# Unemployment Benefits and Self Employed



## shooterm (Feb 23, 2010)

I kinda have it figured out how works in order to get legally payed benefits and being self employed. My question is can I pay myself minimum wage(actually any wage is my edit) and claim that as a portion of my wage? I work through the year for another outfit in construction and would still be available for work on off snow hours for loading/hauling snow. Just wondering because I have some flexiability here and would rather do it the "right" way but also make more money then my unemployment without drowning myself my first year. Thanks for any input.


----------



## Rc2505 (Feb 5, 2007)

The only right way to do it is to claim what you make. They (unemployment) will then deduct that amount from your benifits and they will send a check for the difference. Any other way you do it is considered fraud. So that being said it's you that has to live with yourself and pay the penalties if you get caught commiting fraud.


----------



## Plow Babe (Feb 4, 2003)

I'm not sure if I'm completely understanding your question.
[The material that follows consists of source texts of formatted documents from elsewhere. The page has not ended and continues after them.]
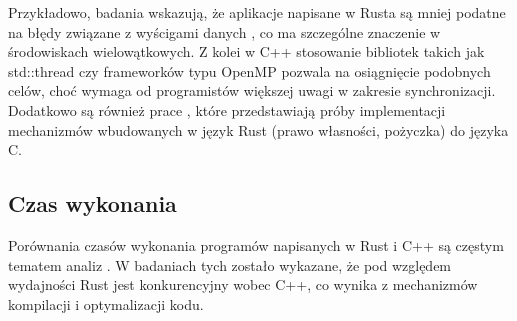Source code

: Przykładowo, badania \cite{RustSafety1, RustSafety2, RustSafety3} wskazują, że aplikacje napisane w Rusta są mniej podatne na błędy związane z wyścigami danych , co ma szczególne znaczenie w środowiskach wielowątkowych. Z kolei w C++ stosowanie bibliotek takich jak std::thread czy frameworków typu OpenMP pozwala na osiągnięcie podobnych celów, choć wymaga od programistów większej uwagi w zakresie synchronizacji. Dodatkowo są również prace \cite{PPL1_1,PPL1_2}, które przedstawiają próby implementacji mechanizmów wbudowanych w język Rust (prawo własności, pożyczka) do języka C.
\subsection{Czas wykonania}
\label{CzasWykonania}
Porównania czasów wykonania programów napisanych w Rust i C++ są częstym tematem analiz \cite{RustPerformance1, RustPerformance2, RustPerformance3, RustPerformance4}. W badaniach tych zostało wykazane, że pod względem wydajności Rust jest konkurencyjny wobec C++, co wynika z mechanizmów kompilacji i optymalizacji kodu.

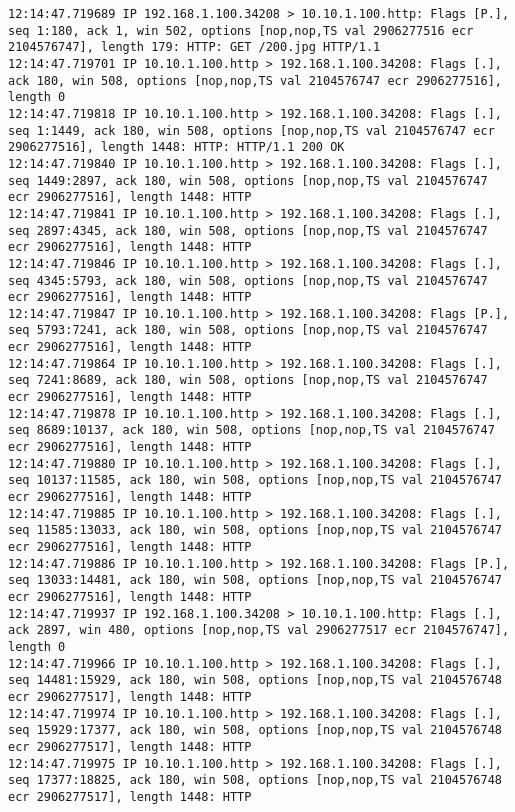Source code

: \documentclass{article}
\begin{document}
{\begin{lstlisting}
12:14:47.719689 IP 192.168.1.100.34208 > 10.10.1.100.http: Flags [P.], seq 1:180, ack 1, win 502, options [nop,nop,TS val 2906277516 ecr 2104576747], length 179: HTTP: GET /200.jpg HTTP/1.1
12:14:47.719701 IP 10.10.1.100.http > 192.168.1.100.34208: Flags [.], ack 180, win 508, options [nop,nop,TS val 2104576747 ecr 2906277516], length 0
12:14:47.719818 IP 10.10.1.100.http > 192.168.1.100.34208: Flags [.], seq 1:1449, ack 180, win 508, options [nop,nop,TS val 2104576747 ecr 2906277516], length 1448: HTTP: HTTP/1.1 200 OK
12:14:47.719840 IP 10.10.1.100.http > 192.168.1.100.34208: Flags [.], seq 1449:2897, ack 180, win 508, options [nop,nop,TS val 2104576747 ecr 2906277516], length 1448: HTTP
12:14:47.719841 IP 10.10.1.100.http > 192.168.1.100.34208: Flags [.], seq 2897:4345, ack 180, win 508, options [nop,nop,TS val 2104576747 ecr 2906277516], length 1448: HTTP
12:14:47.719846 IP 10.10.1.100.http > 192.168.1.100.34208: Flags [.], seq 4345:5793, ack 180, win 508, options [nop,nop,TS val 2104576747 ecr 2906277516], length 1448: HTTP
12:14:47.719847 IP 10.10.1.100.http > 192.168.1.100.34208: Flags [P.], seq 5793:7241, ack 180, win 508, options [nop,nop,TS val 2104576747 ecr 2906277516], length 1448: HTTP
12:14:47.719864 IP 10.10.1.100.http > 192.168.1.100.34208: Flags [.], seq 7241:8689, ack 180, win 508, options [nop,nop,TS val 2104576747 ecr 2906277516], length 1448: HTTP
12:14:47.719878 IP 10.10.1.100.http > 192.168.1.100.34208: Flags [.], seq 8689:10137, ack 180, win 508, options [nop,nop,TS val 2104576747 ecr 2906277516], length 1448: HTTP
12:14:47.719880 IP 10.10.1.100.http > 192.168.1.100.34208: Flags [.], seq 10137:11585, ack 180, win 508, options [nop,nop,TS val 2104576747 ecr 2906277516], length 1448: HTTP
12:14:47.719885 IP 10.10.1.100.http > 192.168.1.100.34208: Flags [.], seq 11585:13033, ack 180, win 508, options [nop,nop,TS val 2104576747 ecr 2906277516], length 1448: HTTP
12:14:47.719886 IP 10.10.1.100.http > 192.168.1.100.34208: Flags [P.], seq 13033:14481, ack 180, win 508, options [nop,nop,TS val 2104576747 ecr 2906277516], length 1448: HTTP
12:14:47.719937 IP 192.168.1.100.34208 > 10.10.1.100.http: Flags [.], ack 2897, win 480, options [nop,nop,TS val 2906277517 ecr 2104576747], length 0
12:14:47.719966 IP 10.10.1.100.http > 192.168.1.100.34208: Flags [.], seq 14481:15929, ack 180, win 508, options [nop,nop,TS val 2104576748 ecr 2906277517], length 1448: HTTP
12:14:47.719974 IP 10.10.1.100.http > 192.168.1.100.34208: Flags [.], seq 15929:17377, ack 180, win 508, options [nop,nop,TS val 2104576748 ecr 2906277517], length 1448: HTTP
12:14:47.719975 IP 10.10.1.100.http > 192.168.1.100.34208: Flags [.], seq 17377:18825, ack 180, win 508, options [nop,nop,TS val 2104576748 ecr 2906277517], length 1448: HTTP

\end{lstlisting}}
\end{document}
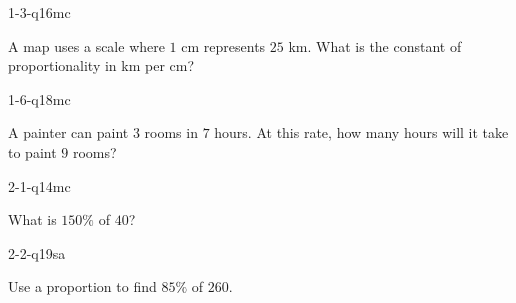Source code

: 
\begin{practiceQuestion}{1-3-q16}{mc}
\begin{questionText}
A map uses a scale where $1$ cm represents $25$ km. What is the constant of proportionality in km per cm?
\end{questionText}
\end{practiceQuestion}

\begin{practiceQuestion}{1-6-q18}{mc}
\begin{questionText}
A painter can paint $3$ rooms in $7$ hours. At this rate, how many hours will it take to paint $9$ rooms?
\end{questionText}
\end{practiceQuestion}

\begin{practiceQuestion}{2-1-q14}{mc}
\begin{questionText}
What is $150\%$ of $40$?
\end{questionText}
\end{practiceQuestion}

\begin{practiceQuestion}{2-2-q19}{sa}
\begin{questionText}
Use a proportion to find $85\%$ of $260$.
\end{questionText}
\end{practiceQuestion}

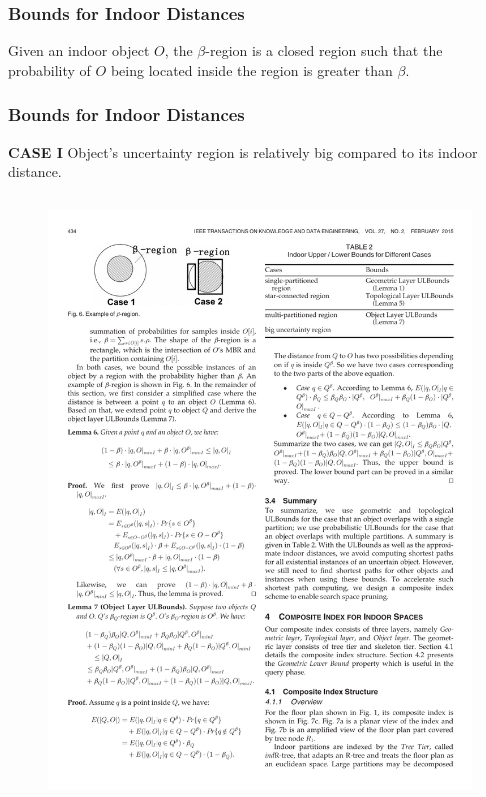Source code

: 
\begin{frame}
\frametitle{Bounds for Indoor Distances}

\begin{definition}
  Given an indoor object $O$, the $\beta$-region is a closed region such that the probability of $O$ being located inside the region is greater than $\beta$.
\end{definition}

\end{frame}


\begin{frame}
\frametitle{Bounds for Indoor Distances}

\textbf{CASE I} \quad Object's uncertainty region is relatively big compared to its indoor distance.

\vspace{30pt}

\begin{columns}[c]

  \begin{figure}[tb]
    \includegraphics[width=\columnwidth]{figures/2-7/2-7-4.pdf}
  \end{figure}


\end{columns}
\end{frame}
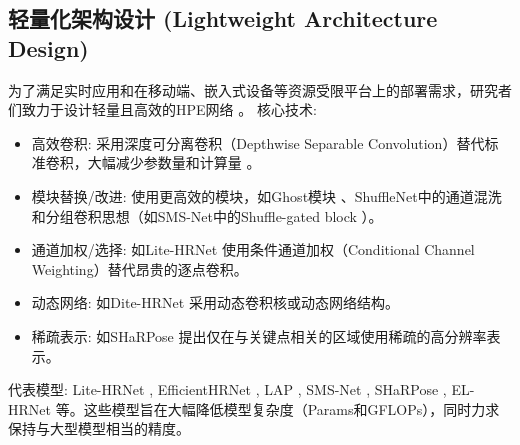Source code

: \documentclass[12pt,a4paper]{article}
\begin{document}
\subsection{轻量化架构设计 (Lightweight Architecture Design)}
为了满足实时应用和在移动端、嵌入式设备等资源受限平台上的部署需求，研究者们致力于设计轻量且高效的HPE网络 \cite{Liu2020SMSNet}。
核心技术:
\begin{itemize}
    \item 高效卷积: 采用深度可分离卷积（Depthwise Separable Convolution）替代标准卷积，大幅减少参数量和计算量 \cite{Wang2021HRNetTPAMI}。
    \item 模块替换/改进: 使用更高效的模块，如Ghost模块 \cite{Han2020GhostNet}、ShuffleNet中的通道混洗和分组卷积思想（如SMS-Net中的Shuffle-gated block \cite{Liu2020SMSNet}）。
    \item 通道加权/选择: 如Lite-HRNet \cite{Sun2019HRNet} 使用条件通道加权（Conditional Channel Weighting）替代昂贵的逐点卷积。
    \item 动态网络: 如Dite-HRNet \cite{Sun2019HRNet} 采用动态卷积核或动态网络结构。
    \item 稀疏表示: 如SHaRPose \cite{Sun2023SHaRPose} 提出仅在与关键点相关的区域使用稀疏的高分辨率表示。
\end{itemize}
代表模型: Lite-HRNet \cite{Sun2019HRNet}, EfficientHRNet \cite{Wang2020EfficientHRNet}, LAP \cite{Zhang2020LAPNet}, SMS-Net \cite{Liu2020SMSNet}, SHaRPose \cite{Sun2023SHaRPose}, EL-HRNet \cite{Wang2022ELHRNet} 等。这些模型旨在大幅降低模型复杂度（Params和GFLOPs），同时力求保持与大型模型相当的精度。
\end{document}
If you are asking if you can collect unemployment from yourself, you would need to be an employee of your business, meaning you have completed an I9 and W4, pay yourself regularly via payroll check with taxes withheld, and your business entity pays unemployment taxes. You would need to have a set pay rate, for example a salary of X per week or wage of X per hour. The rules probably vary by state, but my understanding is that if an employee's hours or pay rate are reduced, then that employee is eligible for unemployment benefits. 

Call your state unemployment office and ask them. You should be able to get information without giving them your name or anything.


----------



## shooterm (Feb 23, 2010)

Rc2505;1144010 said:


> The only right way to do it is to claim what you make. They (unemployment) will then deduct that amount from your benifits and they will send a check for the difference. Any other way you do it is considered fraud. So that being said it's you that has to live with yourself and pay the penalties if you get caught commiting fraud.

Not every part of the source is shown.